Perempuan Tak Perlu Menjadi Pekerja Migran
JAKARTA – Minimnya keahlian, pendidikan yang rendah serta tanpa pengalaman kerja, membuat perempuan rela meninggalkan tanah air mengadu nasib di negeri orang. Dengan alasan desakan ekonomi, minimnya lapangan kerja, dan tuntutan menafkahi keluarga, mendorong para perempuan meninggalkan keluarganya.
Kembali menorehkan duka. Seorang buruh migran wanita kembali ke kediamannya dalam keadaan tidak bernyawa. Nadya Pratiwi (27) meninggal di Kairo, Mesir. Kematian ini diduga akibat korban jatuh dari lantai III apartemen majikannya.
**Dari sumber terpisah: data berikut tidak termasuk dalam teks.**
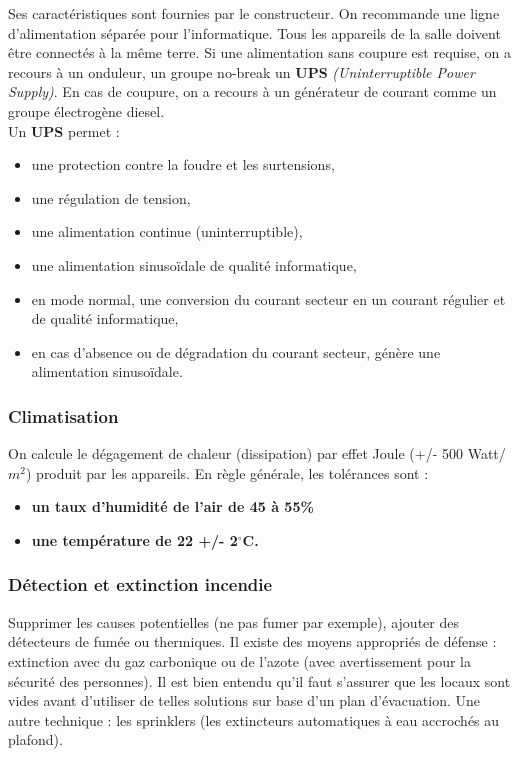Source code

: \documentclass[10pt,a4paper,oneside,titlepage]{report}
\newcommand{\titre}[1]{\textcolor{title}{#1}}
\newcommand{\strong}[1]{\textbf{\titre{#1}}}
\begin{document}
\begin{sffamily}
Ses caractéristiques sont fournies par le constructeur. On recommande une ligne d'alimentation séparée pour l'informatique. Tous les appareils de la salle doivent \^etre connectés à la m\^eme terre. Si une alimentation sans coupure est requise, on a 
recours à un onduleur, un groupe no-break un \strong{UPS} \textit{(Uninterruptible Power Supply)}. En cas de coupure, on a recours à un générateur de courant comme un groupe électrogène diesel.\\

Un \textbf{UPS} permet :\begin{itemize}
\item une protection contre la foudre et les surtensions,
\item une régulation de tension,
\item une alimentation continue (uninterruptible),
\item une alimentation sinusoïdale de qualité informatique,
\item en mode normal, une conversion du courant secteur en un courant régulier et de qualité informatique,
\item en cas d'absence ou de dégradation du courant secteur, génère une alimentation sinusoïdale.
\end{itemize}

\subsubsection{Climatisation}

On calcule le dégagement de chaleur (dissipation) par effet Joule (+/- 500 Watt/$m^2$) produit par les appareils. En règle générale, les tolérances sont : \begin{itemize}
\item \textbf{un taux d'humidité de l'air de 45 à 55\%}
\item \textbf{une température de 22 +/- 2$^\circ$C.}
\end{itemize}

\subsubsection{Détection et extinction incendie}

Supprimer les causes potentielles (ne pas fumer par exemple), ajouter des détecteurs de fumée ou thermiques. Il existe des moyens appropriés de défense : extinction avec du gaz carbonique ou de l'azote (avec avertissement pour la sécurité des 
personnes). Il est bien entendu qu'il faut s'assurer que les locaux sont vides avant d'utiliser de telles solutions sur base d'un plan d'évacuation. Une autre technique : les sprinklers (les extincteurs automatiques à eau accrochés au plafond).


\end{sffamily}
\end{document}
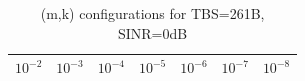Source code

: \begin{table}[ht]
\centering
\caption{(m,k) configurations for TBS=261B, SINR=0dB}
\label{tab:conf_{261B_0dB}}
\begin{tabular}{ccccccc}
\hline
$10^{-2}$ & $10^{-3}$ & $10^{-4}$ & $10^{-5}$ & $10^{-6}$ & $10^{-7}$ & $10^{-8}$ \\ \hline
\hline
\end{tabular}
\end{table}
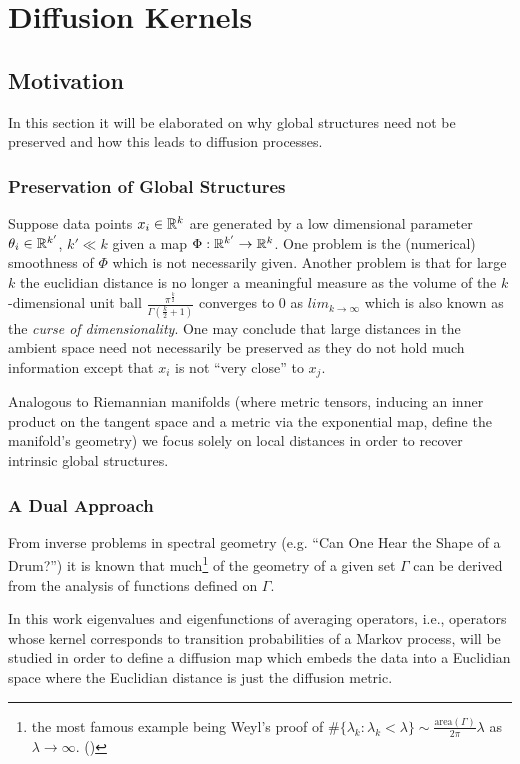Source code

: \section{Diffusion Kernels}
\subsection{Motivation}
In this section it will be elaborated on why global structures need not be preserved and how this leads to diffusion processes.
\subsubsection{Preservation of Global Structures}
Suppose data points $x_i \in \mathbb{R}^k$ are generated by a low dimensional parameter $\theta_i \in \mathbb{R}^{k'}$, $k' \ll k$ given a map $\Phi: \mathbb{R}^{k'} \rightarrow \mathbb{R}^k$. One problem is the (numerical) smoothness of $\Phi$ which is not necessarily given.
Another problem is that for large $k$ the euclidian distance is no longer a meaningful measure as the volume of the $k$-dimensional unit ball $\frac{\pi^\frac{k}{2}}{\Gamma(\frac{k}{2}+1)}$ converges to $0$ as $lim_{k\rightarrow\infty}$ which is also known as the \textit{curse of dimensionality}. One may conclude that large distances in the ambient space need not necessarily be preserved as they do not hold much information except that $x_i$ is not ``very close'' to $x_j$.

Analogous to Riemannian manifolds (where metric tensors, inducing an inner product on the tangent space and a metric via the exponential map, define the manifold's geometry) we focus solely on local distances in order to recover intrinsic global structures.

\subsubsection{A Dual Approach}
From inverse problems in spectral geometry (e.g. ``Can One Hear the Shape of a Drum?'') it is known that much\footnote{the most famous example being Weyl's proof of $\#\{\lambda_k : \lambda_k < \lambda\} \sim \frac{\text{area}(\Gamma)}{2\pi}\lambda$ as $\lambda \rightarrow \infty$. (\cite{AnalysisOnManifolds})} of the geometry of a given set $\Gamma$ can be derived from the analysis of functions defined on $\Gamma$.

In this work eigenvalues and eigenfunctions of averaging operators, i.e., operators whose kernel corresponds to transition probabilities of a Markov process, will be studied in order to define a diffusion map which embeds the data into a Euclidian space where the Euclidian distance is just the diffusion metric.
Tiba di rumah keluarga, di Kabupaten Majalengka Sabtu, 6 Juli 2019 pukul 01.00 WIB.
Kasus serupa terjadi pada warga Kabupaten Majalengka lainnya. Tasini (41) yang bekerja di Abu, Saudi Arabia selama 10 bulan, pulang ke kampung halamannya dengan kondisi mengenaskan akibat siksaan majikannya. Ia kini harus menjalani perawatan di RSUD Majalengka sejak Jumat malam 5 Juli 2019. Akibat luka yang dialaminya, sekujur tubuhnya sulit digerakkan.
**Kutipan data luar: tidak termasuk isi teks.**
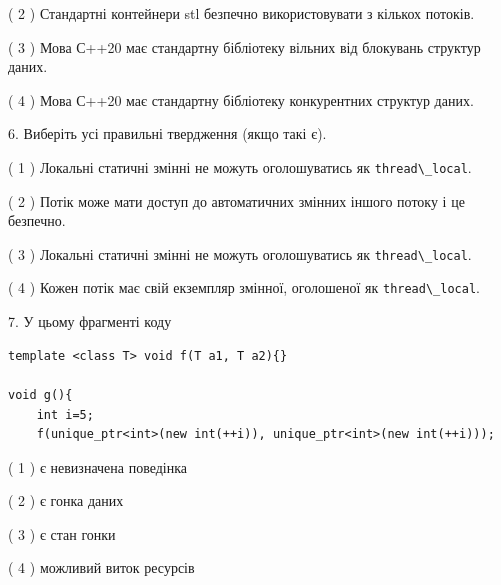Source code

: \documentclass[12pt, ukrainian]{article}
\def\code#1{\Verb!#1!}
\begin{document}
\begin {large}
{( 2 ) Стандартні контейнери stl безпечно використовувати з кількох потоків.%

( 3 ) Мова С++20 має стандартну бібліотеку вільних від блокувань структур даних.%

( 4 ) Мова С++20 має стандартну бібліотеку конкурентних структур даних.%
\newpage



\vspace{5mm}
6. Виберіть усі правильні твердження (якщо такі є).\par
\vspace{2mm}

( 1 ) Локальні статичні змінні не можуть оголошуватись як \code{thread\_local}.%

( 2 ) Потік може мати доступ до автоматичних змінних іншого потоку і це безпечно.%

( 3 ) Локальні статичні змінні не можуть оголошуватись як \code{thread\_local}.%

( 4 ) Кожен потік має свій екземпляр змінної, оголошеної як \code{thread\_local}.%


\vspace{5mm}
7. У цьому фрагменті коду
\begin{verbatim}
template <class T> void f(T a1, T a2){}

void g(){
    int i=5;
    f(unique_ptr<int>(new int(++i)), unique_ptr<int>(new int(++i)));
\end{verbatim}

( 1 ) є невизначена поведінка%

( 2 ) є гонка даних%

( 3 ) є стан гонки%

( 4 ) можливий виток ресурсів%
}
\end {large}
\end{document}
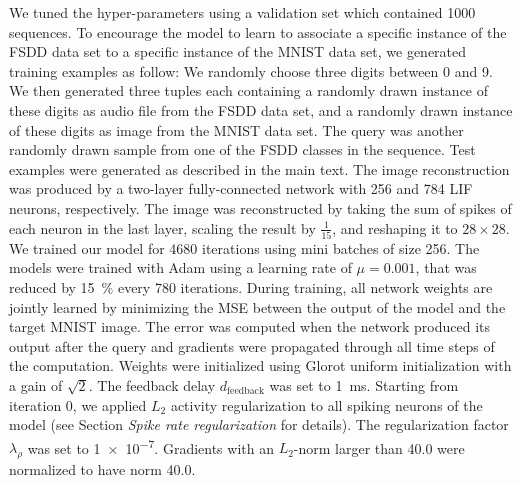\documentclass{article}
\begin{document}
We tuned the hyper-parameters using a validation set which contained \num{1000} sequences. To encourage the model to learn to associate a specific instance of the FSDD data set to a specific instance of the MNIST data set, we generated training examples as follow: We randomly choose three digits between \num{0} and \num{9}. We then generated three tuples each containing a randomly drawn instance of these digits as audio file from the FSDD data set, and a randomly drawn instance of these digits as image from the MNIST data set. The query was another randomly drawn sample from one of the FSDD classes in the sequence. Test examples were generated as described in the main text. 
The image reconstruction was produced by a two-layer fully-connected network with \num{256} and \num{784} \gls{LIF} neurons, respectively. The image was reconstructed by taking the sum of spikes of each neuron in the last layer, scaling the result by $\frac{1}{15}$, and reshaping it to $28 \times 28$. 
We trained our model for \num{4680} iterations using mini batches of size \num{256}. The models were trained with Adam \cite{kingma2014adam} using a learning rate of $\mu = 0.001$, that was reduced by \SI{15}{\percent} every \num{780} iterations. During training, all network weights are jointly learned by minimizing the \gls{MSE} between the output of the model and the target MNIST image. The error was computed when the network produced its output after the query and gradients were propagated through all time steps of the computation. Weights were initialized using Glorot uniform initialization \cite{glorot2010understanding} with a gain of $\sqrt{2}$. The feedback delay $d_{\mathrm{feedback}}$ was set to \SI{1}{ms}. Starting from iteration \num{0}, we applied $L_2$ activity regularization to all spiking neurons of the model (see Section \emph{Spike rate regularization} for details). The regularization factor $\lambda_{\rho}$ was set to \num{1e-7}. Gradients with an $L_2$-norm larger than \num{40.0} were normalized to have norm \num{40.0}.
\end{document}
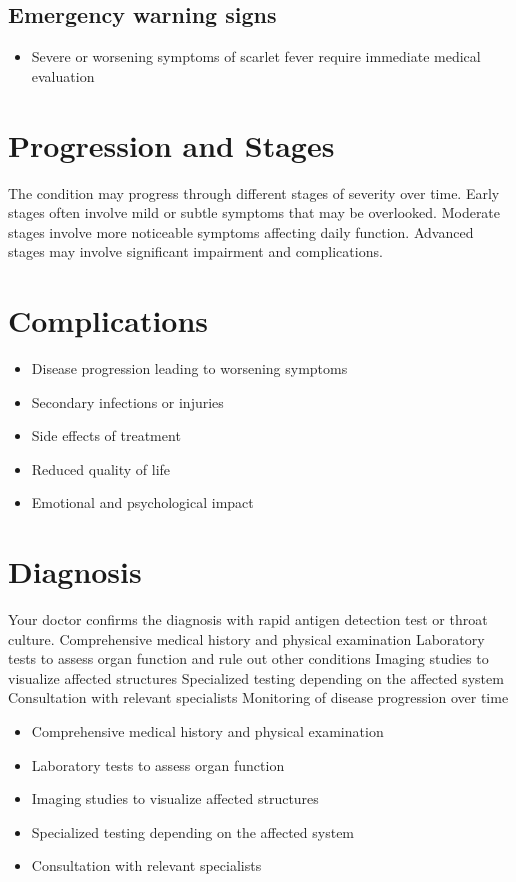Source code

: \subsection{Emergency warning signs}
\begin{itemize}[noitemsep]
  \item Severe or worsening symptoms of scarlet fever require immediate medical evaluation
\end{itemize}
\section{Progression and Stages}
The condition may progress through different stages of severity over time. Early stages often involve mild or subtle symptoms that may be overlooked. Moderate stages involve more noticeable symptoms affecting daily function. Advanced stages may involve significant impairment and complications.
\section{Complications}
\begin{itemize}[noitemsep]
  \item Disease progression leading to worsening symptoms
  \item Secondary infections or injuries
  \item Side effects of treatment
  \item Reduced quality of life
  \item Emotional and psychological impact
\end{itemize}
\section{Diagnosis}
Your doctor confirms the diagnosis with rapid antigen detection test or throat culture. Comprehensive medical history and physical examination Laboratory tests to assess organ function and rule out other conditions Imaging studies to visualize affected structures Specialized testing depending on the affected system Consultation with relevant specialists Monitoring of disease progression over time

\begin{itemize}[noitemsep]
  \item Comprehensive medical history and physical examination
  \item Laboratory tests to assess organ function
  \item Imaging studies to visualize affected structures
  \item Specialized testing depending on the affected system
  \item Consultation with relevant specialists
\end{itemize}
Dinas Tenaga Kerja dan Perindustrian (Disnakerperin) kabupaten Majalengka Dr H Sadili MSi mengatakan, dari awal tahun 2019 disnaker mencatat ada 12 laporan pengaduan pekerja migran Indonesia (PMI) yang bermasalah di luar negeri.(Idntimes, 8/7/2019). Padahal mereka digadang-gadang sebagai pahlawan devisa.
Berdasarkan data Bank Indonesia (BI), penerimaan remitansi dari pekerja imigran selama 2018 mencapai 10,97 miliar dolar AS atau setara Rp 153,58 triliun. Angka tersebut meningkat 24,66 persen dibandingkan periode 2017 yang tercatat 8,8 miliar dolar AS (CNBCIndonesia, 23/5). Sungguh sebuah angka yang menggiurkan demi bergeraknya perekonomian negara.
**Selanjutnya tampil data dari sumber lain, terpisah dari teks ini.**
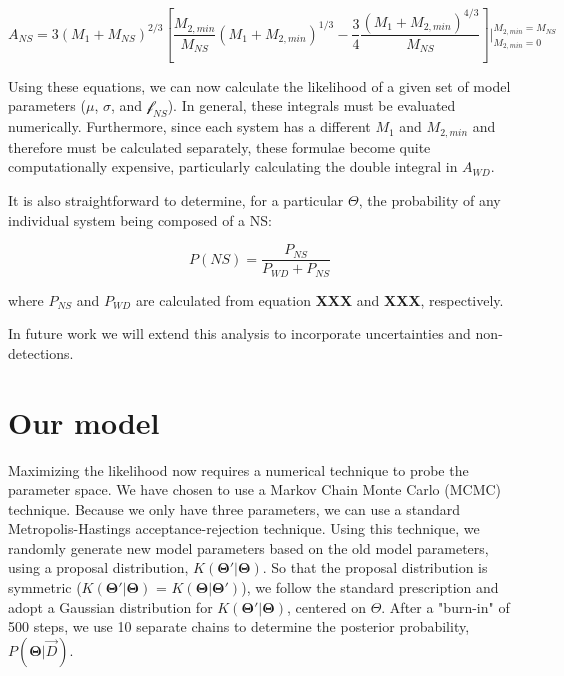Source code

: \documentclass[letterpaper,12pt,preprint]{aastex}
\begin{document}
\begin{equation}
A_{NS} = 3 \left(M_1+M_{NS}\right)^{2/3} \left[  \frac{M_{2,min}}{M_{NS}} \left( M_1+M_{2,min} \right)^{1/3} - \frac{3}{4} \frac{ \left( M_1 + M_{2,min} \right)^{4/3} }{M_{NS}} \right] |_{M_{2,min}=0}^{M_{2,min}=M_{NS}}
\end{equation}

Using these equations, we can now calculate the likelihood of a given set of model parameters ($\mu$, $\sigma$, and $\mathcal{f}_{NS}$). In general, these integrals must be evaluated numerically. Furthermore, since each system has a different $M_1$ and $M_{2,min}$ and therefore must be calculated separately, these formulae become quite computationally expensive, particularly calculating the double integral in $A_{WD}$. 


It is also straightforward to determine, for a particular $\Theta$, the probability of any individual system being composed of a NS:

\begin{equation}
P(NS) = \frac{P_{NS}}{P_{WD} + P_{NS}}
\end{equation}

where $P_{NS}$ and $P_{WD}$ are calculated from equation {\bf XXX} and {\bf XXX}, respectively.  

In future work we will extend this analysis to incorporate uncertainties and non-detections. 



\section{Our model}


Maximizing the likelihood now requires a numerical technique to probe the parameter space. We have chosen to use a Markov Chain Monte Carlo (MCMC) technique. Because we only have three parameters, we can use a standard Metropolis-Hastings acceptance-rejection technique. Using this technique, we randomly generate new model parameters based on the old model parameters, using a proposal distribution, $K(\mathbf{\Theta '} | \mathbf{\Theta})$. So that the proposal distribution is symmetric ($K(\mathbf{\Theta '} | \mathbf{\Theta})$ = $K(\mathbf{\Theta} | \mathbf{\Theta '})$), we follow the standard prescription and adopt a Gaussian distribution for $K(\mathbf{\Theta '} | \mathbf{\Theta})$, centered on $\Theta$. After a "burn-in" of 500 steps, we use 10 separate chains to determine the posterior probability, $P(\mathbf{\Theta} | \vec{D})$.
\end{document}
Hanya saja sayangnya, di balik penghargaan sebagai ‘Pahlawan Devisa’ tidak berbanding lurus dengan penjagaan negara. Padahal seluruh warga berhak atas perlindungan keamanan dan kehormatan di dalam dan di luar negeri. Inilah bukti bahwa sistem yang ada gagal memberi penjagaan terhadap warganya.
Padahal dalam Islam para perempuan, yang memiliki tugas menjadi ibu pencetak generasi. Di pundaknya bahkan tidak dibebani tanggung jawab mencari nafkah. Bahaya yang muncul pada buruh migran perempuan seperti, perkosaan, penyiksaan, pemalakan, hingga nyawa melayang membuat aktivitas menjadi tenaga kerja wanita, haram.
Sebab berdasarkan kaidah fiqih Al-Wasilah ila al-Haram Muharramah yaitu segala perantaraan yang mengakibatkan terjadinya keharaman, hukumnya menjadi haram. (M. Shidqi Burnu, Mausu’ah Al-Qawa’id al-Fiqhiyyah, 12/199).
Maka pengiriman tenaga kerja perempuan ke luar negeri pun wajib dihentikan, sesuai kaidah fiqih Al-Dharar yuzaal yaitu segala macam bahaya wajib dihilangkan. (Imam Suyuthi, Al-Asybah wa Al-Nazha`ir, hal. 83; M. Bakar Ismail, Al-Qawa’id Al-Fiqhiyyah Bayna Al-Ashalah wa Al-Taujih, hal. 99).
Sepatutnya negara melindungi hak-hak umat atas dasar keimanan pada Allah. Memberi kemudahan akses pendidikan dan kehidupan yang layak. Sehingga tidak akan ada lagi kasus serupa seperti yang terjadi pada Nadya dan Tasini.